Die Bauleistungen sollen von 4/2015 bis 11/2015 und von 4/2016 bis 9/2016 ausgeführt werden. In der Winterpause, zwischen 11/2015 und 03/2016, ist ein uneingeschränkter Kraftwerksbetrieb vorgesehen.
Geplante Werksstillstände
7/2015 bis 11/2015 Unterbecken auf 539,00 / 540,00 mNN, Oberbecken voll (844,80 mNN)

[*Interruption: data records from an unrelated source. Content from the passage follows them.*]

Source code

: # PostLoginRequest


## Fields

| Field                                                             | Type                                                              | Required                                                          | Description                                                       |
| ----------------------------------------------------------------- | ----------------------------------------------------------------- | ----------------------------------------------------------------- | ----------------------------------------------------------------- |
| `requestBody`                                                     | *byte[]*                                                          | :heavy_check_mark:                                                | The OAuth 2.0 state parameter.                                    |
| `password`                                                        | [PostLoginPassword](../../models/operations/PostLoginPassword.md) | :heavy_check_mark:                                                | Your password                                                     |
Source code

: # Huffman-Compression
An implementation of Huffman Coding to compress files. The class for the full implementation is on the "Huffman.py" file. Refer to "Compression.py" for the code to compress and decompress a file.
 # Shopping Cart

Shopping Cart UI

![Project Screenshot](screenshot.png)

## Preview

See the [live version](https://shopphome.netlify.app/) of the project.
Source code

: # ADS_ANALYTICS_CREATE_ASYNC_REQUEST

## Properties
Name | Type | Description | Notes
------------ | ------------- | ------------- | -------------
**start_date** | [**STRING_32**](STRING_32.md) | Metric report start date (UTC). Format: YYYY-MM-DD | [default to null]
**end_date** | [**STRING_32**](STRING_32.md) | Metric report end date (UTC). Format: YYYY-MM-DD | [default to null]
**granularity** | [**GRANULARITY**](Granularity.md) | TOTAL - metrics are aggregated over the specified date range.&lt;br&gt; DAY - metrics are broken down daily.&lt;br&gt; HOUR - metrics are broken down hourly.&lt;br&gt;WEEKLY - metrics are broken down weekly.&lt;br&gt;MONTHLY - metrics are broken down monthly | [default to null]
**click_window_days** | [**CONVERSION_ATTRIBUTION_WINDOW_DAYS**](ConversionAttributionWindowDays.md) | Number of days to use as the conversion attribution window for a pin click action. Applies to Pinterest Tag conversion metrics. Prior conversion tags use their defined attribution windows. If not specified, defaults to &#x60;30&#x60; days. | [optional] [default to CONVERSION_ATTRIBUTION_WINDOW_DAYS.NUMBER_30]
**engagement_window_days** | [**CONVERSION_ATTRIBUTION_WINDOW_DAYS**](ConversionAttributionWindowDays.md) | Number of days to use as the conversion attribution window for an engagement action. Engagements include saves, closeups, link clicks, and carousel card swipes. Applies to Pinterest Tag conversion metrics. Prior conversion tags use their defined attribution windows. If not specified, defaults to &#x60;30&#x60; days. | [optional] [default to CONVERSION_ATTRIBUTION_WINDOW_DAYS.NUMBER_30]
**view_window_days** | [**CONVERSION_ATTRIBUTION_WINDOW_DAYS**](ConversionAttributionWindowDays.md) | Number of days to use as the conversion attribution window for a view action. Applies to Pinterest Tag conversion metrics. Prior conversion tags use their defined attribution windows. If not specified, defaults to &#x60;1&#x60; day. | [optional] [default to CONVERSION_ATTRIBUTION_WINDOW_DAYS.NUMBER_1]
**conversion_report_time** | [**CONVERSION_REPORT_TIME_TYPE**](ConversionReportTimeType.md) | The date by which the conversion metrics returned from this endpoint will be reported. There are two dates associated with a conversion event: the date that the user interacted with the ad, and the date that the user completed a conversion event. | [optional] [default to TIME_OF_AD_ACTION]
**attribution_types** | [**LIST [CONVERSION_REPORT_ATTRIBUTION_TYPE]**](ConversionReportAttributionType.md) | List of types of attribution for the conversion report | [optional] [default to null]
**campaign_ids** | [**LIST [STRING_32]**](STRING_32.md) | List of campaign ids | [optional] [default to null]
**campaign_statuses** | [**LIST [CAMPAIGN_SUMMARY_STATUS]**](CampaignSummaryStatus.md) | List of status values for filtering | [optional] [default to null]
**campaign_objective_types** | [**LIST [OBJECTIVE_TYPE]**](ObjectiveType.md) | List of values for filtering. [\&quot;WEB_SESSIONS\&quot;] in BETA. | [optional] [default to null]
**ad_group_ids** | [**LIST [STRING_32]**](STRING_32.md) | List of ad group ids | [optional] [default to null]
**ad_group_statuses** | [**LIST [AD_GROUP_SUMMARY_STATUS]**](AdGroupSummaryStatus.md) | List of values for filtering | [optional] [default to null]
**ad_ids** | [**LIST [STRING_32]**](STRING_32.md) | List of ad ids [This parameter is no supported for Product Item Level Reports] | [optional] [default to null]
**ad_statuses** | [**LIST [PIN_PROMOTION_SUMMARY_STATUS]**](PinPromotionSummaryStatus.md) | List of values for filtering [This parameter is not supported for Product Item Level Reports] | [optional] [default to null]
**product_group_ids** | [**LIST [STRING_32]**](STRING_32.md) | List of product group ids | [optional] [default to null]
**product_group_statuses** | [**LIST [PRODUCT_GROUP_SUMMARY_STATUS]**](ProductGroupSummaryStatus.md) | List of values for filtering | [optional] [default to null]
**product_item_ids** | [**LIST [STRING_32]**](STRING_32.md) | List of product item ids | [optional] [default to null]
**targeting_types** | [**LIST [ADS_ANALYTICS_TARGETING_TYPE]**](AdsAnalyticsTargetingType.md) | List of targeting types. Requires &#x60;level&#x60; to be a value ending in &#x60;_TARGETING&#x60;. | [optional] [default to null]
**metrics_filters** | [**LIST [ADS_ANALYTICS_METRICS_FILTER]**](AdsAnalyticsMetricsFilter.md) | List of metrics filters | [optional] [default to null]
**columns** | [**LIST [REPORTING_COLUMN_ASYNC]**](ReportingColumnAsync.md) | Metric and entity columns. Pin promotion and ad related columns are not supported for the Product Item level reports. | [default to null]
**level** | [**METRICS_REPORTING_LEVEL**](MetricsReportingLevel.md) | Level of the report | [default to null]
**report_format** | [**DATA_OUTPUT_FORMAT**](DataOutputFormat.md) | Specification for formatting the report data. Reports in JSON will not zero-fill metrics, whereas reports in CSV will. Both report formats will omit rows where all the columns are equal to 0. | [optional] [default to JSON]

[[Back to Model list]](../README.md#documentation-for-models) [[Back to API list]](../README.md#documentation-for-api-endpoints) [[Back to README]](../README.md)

4/2016 bis 7/2016 Oberbecken entleert
Alle Arbeiten außerhalb der Zeit der Komplettentleerung des Oberbeckens erfolgen bei teil- bzw. gefülltem Oberbecken.
Alle Arbeiten am Unterbecken erfolgen bei teil- bzw. gefülltem Unterbecken.
Referenznummer: EU-B07-2013-01R
Ort der Leistung
Hauptstandort oder Erfüllungsort: PSW Markersbach, Bundesland Sachsen, BRD.

Rechtliche, wirtschaftliche, finanzielle und technische Informationen
Bedingungen für die Teilnahme
Befähigung zur Berufsausübung:
Siehe nähere Erläuterungen unter VI.3).
REGISTER A - Mindestbedingung:
Aktueller Auszug bzw. Kopie aus dem Handelsregister des Herkunftslandes ( nicht älter als 6 Monate; gerechnet vom Tag der Veröffentlichung im Amtsblatt der EU)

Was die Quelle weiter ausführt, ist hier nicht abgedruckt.